[TASK INSTRUCTIONS] Nothing but the line containing "with the installation." and the lines after it in the entries below should appear, each repeated exactly.

[MATERIAL PROVIDED]
◆ ◆ ◆ ◆

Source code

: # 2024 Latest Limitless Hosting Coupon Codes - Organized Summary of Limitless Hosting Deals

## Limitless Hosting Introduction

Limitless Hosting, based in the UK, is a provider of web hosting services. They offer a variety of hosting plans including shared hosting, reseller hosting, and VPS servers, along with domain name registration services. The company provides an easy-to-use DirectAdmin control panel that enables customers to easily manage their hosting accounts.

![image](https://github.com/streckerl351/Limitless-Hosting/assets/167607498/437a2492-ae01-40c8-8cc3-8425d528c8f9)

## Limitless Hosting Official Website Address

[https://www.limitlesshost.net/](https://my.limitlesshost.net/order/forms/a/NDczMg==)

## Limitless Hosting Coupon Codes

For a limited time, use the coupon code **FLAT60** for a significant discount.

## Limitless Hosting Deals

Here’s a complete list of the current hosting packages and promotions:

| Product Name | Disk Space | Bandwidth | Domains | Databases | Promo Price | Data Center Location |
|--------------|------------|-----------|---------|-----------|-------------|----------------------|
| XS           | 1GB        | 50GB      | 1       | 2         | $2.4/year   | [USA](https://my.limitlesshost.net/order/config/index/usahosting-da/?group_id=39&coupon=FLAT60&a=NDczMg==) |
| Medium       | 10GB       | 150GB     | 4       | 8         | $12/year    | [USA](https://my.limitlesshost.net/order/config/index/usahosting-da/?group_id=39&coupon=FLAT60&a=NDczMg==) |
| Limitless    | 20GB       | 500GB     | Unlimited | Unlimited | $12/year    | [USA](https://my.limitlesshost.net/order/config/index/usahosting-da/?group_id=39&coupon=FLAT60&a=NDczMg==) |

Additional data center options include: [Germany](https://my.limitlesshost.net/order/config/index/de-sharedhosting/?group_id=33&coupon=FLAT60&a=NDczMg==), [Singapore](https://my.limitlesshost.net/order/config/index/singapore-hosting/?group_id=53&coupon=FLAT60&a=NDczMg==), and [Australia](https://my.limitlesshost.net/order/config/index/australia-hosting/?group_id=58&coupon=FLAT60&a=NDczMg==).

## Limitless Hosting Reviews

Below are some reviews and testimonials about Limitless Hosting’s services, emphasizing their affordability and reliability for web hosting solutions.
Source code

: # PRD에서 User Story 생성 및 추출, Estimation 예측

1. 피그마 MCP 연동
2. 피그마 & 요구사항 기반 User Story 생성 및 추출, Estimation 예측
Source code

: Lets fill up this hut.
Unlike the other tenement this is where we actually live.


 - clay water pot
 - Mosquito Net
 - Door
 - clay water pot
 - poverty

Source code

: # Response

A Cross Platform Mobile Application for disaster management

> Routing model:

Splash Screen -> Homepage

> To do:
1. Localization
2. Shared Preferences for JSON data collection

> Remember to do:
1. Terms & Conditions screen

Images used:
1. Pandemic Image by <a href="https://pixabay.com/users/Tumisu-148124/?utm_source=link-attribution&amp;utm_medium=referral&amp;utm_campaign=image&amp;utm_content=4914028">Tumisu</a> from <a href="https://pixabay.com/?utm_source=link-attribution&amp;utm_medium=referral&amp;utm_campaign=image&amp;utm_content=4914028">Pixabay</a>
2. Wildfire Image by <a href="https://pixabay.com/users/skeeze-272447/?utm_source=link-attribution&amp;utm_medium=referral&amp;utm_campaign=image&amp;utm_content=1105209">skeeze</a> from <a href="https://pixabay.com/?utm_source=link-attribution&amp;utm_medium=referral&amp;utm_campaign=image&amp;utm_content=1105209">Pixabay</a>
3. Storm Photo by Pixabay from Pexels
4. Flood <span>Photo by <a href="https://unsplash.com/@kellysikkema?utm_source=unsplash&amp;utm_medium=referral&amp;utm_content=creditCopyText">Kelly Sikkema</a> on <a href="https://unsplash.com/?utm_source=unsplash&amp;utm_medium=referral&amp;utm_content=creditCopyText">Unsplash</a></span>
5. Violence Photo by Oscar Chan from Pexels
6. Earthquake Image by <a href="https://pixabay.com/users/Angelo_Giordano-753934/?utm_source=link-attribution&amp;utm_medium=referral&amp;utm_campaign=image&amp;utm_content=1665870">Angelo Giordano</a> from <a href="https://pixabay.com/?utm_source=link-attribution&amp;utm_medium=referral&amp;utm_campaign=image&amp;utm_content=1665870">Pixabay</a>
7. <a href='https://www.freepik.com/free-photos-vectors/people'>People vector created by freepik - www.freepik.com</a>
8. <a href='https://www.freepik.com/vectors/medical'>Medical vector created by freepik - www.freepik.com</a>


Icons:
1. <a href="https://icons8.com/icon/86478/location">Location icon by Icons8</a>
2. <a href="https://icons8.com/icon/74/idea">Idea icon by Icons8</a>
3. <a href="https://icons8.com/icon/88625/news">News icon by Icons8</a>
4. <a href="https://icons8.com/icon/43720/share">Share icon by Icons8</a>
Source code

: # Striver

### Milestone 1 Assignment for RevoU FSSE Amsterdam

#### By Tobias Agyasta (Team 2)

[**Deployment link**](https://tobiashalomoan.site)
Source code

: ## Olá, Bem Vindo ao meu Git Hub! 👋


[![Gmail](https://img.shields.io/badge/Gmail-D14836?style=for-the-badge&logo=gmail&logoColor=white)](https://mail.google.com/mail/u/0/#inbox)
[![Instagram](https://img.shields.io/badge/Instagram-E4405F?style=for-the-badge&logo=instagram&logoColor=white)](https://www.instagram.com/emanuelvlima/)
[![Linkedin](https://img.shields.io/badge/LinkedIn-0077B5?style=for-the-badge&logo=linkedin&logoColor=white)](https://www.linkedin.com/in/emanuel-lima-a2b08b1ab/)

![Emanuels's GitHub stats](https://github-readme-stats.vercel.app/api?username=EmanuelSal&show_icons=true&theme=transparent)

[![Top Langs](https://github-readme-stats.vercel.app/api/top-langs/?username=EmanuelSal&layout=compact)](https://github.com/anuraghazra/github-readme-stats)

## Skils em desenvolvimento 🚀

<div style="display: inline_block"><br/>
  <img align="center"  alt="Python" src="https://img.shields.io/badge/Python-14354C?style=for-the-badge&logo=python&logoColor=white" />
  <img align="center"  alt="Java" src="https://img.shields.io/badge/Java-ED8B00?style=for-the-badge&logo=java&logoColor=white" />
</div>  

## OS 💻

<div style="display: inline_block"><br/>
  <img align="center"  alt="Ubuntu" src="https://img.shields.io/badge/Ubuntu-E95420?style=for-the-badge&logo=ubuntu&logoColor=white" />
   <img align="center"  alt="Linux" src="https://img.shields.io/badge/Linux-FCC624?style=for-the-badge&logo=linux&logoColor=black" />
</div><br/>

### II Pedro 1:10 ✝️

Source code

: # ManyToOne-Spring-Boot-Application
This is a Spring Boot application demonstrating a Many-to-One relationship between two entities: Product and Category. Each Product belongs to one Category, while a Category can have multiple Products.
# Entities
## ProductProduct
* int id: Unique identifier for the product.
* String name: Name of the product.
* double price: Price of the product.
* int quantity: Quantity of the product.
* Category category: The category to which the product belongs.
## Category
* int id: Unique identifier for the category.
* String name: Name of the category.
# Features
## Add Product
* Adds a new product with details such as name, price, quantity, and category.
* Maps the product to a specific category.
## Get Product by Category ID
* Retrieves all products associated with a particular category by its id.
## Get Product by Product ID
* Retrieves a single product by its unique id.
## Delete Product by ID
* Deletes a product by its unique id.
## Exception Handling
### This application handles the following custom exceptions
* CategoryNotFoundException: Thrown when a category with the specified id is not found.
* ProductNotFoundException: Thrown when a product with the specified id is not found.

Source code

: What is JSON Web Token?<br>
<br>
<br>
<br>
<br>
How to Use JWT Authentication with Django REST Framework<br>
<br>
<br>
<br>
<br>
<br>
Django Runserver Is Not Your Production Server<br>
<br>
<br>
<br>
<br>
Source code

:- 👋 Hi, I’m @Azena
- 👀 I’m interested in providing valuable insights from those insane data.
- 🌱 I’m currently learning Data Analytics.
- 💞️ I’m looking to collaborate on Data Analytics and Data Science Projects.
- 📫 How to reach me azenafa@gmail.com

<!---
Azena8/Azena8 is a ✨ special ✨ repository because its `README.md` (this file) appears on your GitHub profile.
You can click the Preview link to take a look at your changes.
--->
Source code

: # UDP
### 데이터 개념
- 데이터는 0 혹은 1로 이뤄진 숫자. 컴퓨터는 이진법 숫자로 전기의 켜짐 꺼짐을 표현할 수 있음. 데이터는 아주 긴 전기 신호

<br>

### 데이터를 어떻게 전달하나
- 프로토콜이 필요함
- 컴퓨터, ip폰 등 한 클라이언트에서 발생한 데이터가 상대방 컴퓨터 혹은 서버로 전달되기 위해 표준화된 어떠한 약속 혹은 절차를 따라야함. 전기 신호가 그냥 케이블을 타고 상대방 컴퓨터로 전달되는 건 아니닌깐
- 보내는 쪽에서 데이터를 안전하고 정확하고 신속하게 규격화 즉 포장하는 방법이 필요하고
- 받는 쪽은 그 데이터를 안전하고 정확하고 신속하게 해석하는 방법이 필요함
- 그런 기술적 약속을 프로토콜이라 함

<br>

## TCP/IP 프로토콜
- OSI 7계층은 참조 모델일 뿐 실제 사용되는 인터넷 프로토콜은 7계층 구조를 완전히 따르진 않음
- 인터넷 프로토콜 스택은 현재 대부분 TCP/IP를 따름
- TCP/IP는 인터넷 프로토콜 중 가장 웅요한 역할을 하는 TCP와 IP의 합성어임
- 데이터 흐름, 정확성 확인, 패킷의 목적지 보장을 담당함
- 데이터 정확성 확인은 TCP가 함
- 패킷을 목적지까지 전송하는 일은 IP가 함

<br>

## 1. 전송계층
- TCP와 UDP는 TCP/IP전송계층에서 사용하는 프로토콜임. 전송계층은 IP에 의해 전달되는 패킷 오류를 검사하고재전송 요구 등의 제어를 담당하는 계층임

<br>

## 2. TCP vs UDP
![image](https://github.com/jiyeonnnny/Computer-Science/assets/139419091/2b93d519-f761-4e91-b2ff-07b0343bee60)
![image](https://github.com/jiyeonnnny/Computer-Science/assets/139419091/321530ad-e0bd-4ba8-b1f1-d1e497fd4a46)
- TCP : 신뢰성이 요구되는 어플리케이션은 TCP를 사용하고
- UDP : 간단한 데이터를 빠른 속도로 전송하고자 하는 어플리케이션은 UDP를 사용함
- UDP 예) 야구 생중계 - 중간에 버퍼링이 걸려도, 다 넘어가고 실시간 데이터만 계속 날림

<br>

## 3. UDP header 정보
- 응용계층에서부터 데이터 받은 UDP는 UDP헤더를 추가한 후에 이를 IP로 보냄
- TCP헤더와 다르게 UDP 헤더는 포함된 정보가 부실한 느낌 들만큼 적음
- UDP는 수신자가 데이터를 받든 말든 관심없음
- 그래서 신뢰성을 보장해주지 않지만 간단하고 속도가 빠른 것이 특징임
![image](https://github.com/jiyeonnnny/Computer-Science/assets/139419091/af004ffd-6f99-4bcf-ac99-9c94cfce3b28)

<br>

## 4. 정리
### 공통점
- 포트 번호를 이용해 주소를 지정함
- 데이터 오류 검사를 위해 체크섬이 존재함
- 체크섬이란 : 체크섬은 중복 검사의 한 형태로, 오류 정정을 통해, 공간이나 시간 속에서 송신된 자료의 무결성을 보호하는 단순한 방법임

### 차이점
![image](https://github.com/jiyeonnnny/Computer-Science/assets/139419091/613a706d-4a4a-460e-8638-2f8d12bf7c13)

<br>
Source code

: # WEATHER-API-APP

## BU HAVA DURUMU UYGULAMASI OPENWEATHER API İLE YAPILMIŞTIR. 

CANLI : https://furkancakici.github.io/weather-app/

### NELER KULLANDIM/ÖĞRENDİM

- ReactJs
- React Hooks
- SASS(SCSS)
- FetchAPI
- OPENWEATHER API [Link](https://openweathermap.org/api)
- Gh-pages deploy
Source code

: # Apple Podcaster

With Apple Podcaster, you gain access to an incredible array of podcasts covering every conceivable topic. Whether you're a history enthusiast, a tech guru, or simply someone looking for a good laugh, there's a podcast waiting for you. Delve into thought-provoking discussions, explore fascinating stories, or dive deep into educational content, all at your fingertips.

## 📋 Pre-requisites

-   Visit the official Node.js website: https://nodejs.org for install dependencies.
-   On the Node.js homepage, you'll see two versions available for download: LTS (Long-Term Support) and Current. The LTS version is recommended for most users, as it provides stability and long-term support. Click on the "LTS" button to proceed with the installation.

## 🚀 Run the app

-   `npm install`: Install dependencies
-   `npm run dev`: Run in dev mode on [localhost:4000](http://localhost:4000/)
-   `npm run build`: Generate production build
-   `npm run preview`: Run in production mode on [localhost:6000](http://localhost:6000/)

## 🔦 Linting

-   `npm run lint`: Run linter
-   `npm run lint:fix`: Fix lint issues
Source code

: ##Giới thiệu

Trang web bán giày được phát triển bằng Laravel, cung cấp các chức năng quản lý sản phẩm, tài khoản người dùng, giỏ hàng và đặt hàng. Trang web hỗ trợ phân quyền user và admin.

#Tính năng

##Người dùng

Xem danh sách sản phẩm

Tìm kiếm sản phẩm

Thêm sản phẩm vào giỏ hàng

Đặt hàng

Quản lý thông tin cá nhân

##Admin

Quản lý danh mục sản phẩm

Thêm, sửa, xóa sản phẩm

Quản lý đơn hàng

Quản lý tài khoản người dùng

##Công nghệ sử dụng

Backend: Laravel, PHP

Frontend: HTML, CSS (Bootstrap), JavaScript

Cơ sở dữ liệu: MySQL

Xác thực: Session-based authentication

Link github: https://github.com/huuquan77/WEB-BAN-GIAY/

◆ ◆ ◆ ◆

[SOLUTION FOR THIS PROBLEM]
-   On the Node.js homepage, you'll see two versions available for download: LTS (Long-Term Support) and Current. The LTS version is recommended for most users, as it provides stability and long-term support. Click on the "LTS" button to proceed with the installation.

## 🚀 Run the app

-   `npm install`: Install dependencies
-   `npm run dev`: Run in dev mode on [localhost:4000](http://localhost:4000/)
-   `npm run build`: Generate production build
-   `npm run preview`: Run in production mode on [localhost:6000](http://localhost:6000/)

## 🔦 Linting

-   `npm run lint`: Run linter
-   `npm run lint:fix`: Fix lint issues
Source code

: ##Giới thiệu

Trang web bán giày được phát triển bằng Laravel, cung cấp các chức năng quản lý sản phẩm, tài khoản người dùng, giỏ hàng và đặt hàng. Trang web hỗ trợ phân quyền user và admin.

#Tính năng

##Người dùng

Xem danh sách sản phẩm

Tìm kiếm sản phẩm

Thêm sản phẩm vào giỏ hàng

Đặt hàng

Quản lý thông tin cá nhân

##Admin

Quản lý danh mục sản phẩm

Thêm, sửa, xóa sản phẩm

Quản lý đơn hàng

Quản lý tài khoản người dùng

##Công nghệ sử dụng

Backend: Laravel, PHP

Frontend: HTML, CSS (Bootstrap), JavaScript

Cơ sở dữ liệu: MySQL

Xác thực: Session-based authentication

Link github: https://github.com/huuquan77/WEB-BAN-GIAY/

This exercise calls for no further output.